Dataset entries
- - - -

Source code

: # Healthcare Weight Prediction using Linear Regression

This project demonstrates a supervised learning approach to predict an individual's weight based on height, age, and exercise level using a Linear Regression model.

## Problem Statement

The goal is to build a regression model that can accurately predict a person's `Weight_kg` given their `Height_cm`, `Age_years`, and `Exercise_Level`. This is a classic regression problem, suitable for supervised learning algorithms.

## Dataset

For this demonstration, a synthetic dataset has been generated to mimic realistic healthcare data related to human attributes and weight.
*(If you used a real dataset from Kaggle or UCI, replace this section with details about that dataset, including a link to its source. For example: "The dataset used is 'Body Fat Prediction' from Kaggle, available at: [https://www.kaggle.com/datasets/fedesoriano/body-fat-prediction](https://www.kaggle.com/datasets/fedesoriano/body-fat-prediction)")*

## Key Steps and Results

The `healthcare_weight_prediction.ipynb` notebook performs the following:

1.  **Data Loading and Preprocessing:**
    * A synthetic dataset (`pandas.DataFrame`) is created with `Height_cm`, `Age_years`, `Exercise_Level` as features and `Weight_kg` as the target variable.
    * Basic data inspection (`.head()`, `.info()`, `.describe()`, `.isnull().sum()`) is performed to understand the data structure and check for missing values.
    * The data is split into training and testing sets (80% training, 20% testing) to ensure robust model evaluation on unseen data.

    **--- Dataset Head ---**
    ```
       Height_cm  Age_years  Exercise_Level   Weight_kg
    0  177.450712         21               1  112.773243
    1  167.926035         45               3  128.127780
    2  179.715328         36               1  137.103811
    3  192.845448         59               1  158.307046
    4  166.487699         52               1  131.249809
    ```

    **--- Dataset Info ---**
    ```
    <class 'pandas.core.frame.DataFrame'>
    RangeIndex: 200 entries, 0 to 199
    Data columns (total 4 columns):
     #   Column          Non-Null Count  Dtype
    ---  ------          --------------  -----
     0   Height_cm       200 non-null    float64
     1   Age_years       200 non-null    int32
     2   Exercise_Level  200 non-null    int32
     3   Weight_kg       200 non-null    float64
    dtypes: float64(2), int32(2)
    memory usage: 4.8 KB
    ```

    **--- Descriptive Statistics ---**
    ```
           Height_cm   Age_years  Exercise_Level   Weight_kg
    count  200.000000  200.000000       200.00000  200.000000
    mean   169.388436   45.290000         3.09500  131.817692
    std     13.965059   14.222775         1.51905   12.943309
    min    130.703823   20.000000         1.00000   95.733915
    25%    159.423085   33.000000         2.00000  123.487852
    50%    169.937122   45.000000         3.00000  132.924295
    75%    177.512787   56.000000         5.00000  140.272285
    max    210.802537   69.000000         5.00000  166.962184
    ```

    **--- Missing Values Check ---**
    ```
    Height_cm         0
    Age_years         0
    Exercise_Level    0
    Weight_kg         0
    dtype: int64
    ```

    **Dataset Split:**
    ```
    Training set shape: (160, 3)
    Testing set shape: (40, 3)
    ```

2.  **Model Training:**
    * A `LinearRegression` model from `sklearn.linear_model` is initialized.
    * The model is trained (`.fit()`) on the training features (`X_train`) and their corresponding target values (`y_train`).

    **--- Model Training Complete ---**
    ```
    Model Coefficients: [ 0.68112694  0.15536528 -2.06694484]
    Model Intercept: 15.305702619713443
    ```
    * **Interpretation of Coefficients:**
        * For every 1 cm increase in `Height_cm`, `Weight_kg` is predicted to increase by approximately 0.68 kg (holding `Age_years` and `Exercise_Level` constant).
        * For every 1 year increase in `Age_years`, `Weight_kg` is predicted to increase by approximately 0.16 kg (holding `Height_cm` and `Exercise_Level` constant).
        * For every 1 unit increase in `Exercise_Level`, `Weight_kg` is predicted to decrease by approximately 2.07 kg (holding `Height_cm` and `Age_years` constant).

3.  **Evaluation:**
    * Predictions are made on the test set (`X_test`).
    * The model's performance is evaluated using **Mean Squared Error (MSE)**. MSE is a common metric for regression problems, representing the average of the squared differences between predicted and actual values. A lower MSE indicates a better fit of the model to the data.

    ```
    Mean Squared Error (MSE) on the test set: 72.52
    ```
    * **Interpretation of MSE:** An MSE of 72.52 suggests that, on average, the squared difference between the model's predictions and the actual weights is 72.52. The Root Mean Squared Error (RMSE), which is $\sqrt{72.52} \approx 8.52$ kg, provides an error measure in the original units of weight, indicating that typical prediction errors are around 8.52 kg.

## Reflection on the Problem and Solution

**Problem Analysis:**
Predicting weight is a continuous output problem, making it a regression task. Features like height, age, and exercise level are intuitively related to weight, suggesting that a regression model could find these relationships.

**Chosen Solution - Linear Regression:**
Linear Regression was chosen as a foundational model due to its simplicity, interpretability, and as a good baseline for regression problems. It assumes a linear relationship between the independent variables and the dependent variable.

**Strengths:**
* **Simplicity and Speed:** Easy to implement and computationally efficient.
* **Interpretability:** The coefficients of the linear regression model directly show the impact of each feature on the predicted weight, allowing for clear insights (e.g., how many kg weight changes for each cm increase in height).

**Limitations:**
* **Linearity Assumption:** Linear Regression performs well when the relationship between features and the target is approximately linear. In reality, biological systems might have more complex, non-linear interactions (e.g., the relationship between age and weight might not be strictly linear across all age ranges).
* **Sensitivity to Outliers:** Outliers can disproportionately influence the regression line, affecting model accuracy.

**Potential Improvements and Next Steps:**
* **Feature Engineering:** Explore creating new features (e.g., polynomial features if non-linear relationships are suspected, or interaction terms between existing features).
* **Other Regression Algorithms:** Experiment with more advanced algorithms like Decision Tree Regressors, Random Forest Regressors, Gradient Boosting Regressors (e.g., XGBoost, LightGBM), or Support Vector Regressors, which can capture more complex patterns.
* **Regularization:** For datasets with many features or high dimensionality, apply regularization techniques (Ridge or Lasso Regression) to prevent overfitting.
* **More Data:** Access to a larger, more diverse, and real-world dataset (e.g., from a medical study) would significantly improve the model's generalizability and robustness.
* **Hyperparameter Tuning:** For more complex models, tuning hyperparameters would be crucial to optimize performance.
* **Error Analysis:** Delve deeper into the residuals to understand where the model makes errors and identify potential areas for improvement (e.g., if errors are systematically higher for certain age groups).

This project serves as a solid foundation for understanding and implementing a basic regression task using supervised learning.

- - - -

Work instruction:
Which of the lines in the data hold the string "from"? Report each of them by copying it.

Exercise result:
*(If you used a real dataset from Kaggle or UCI, replace this section with details about that dataset, including a link to its source. For example: "The dataset used is 'Body Fat Prediction' from Kaggle, available at: [https://www.kaggle.com/datasets/fedesoriano/body-fat-prediction](https://www.kaggle.com/datasets/fedesoriano/body-fat-prediction)")*
    * A `LinearRegression` model from `sklearn.linear_model` is initialized.
* **More Data:** Access to a larger, more diverse, and real-world dataset (e.g., from a medical study) would significantly improve the model's generalizability and robustness.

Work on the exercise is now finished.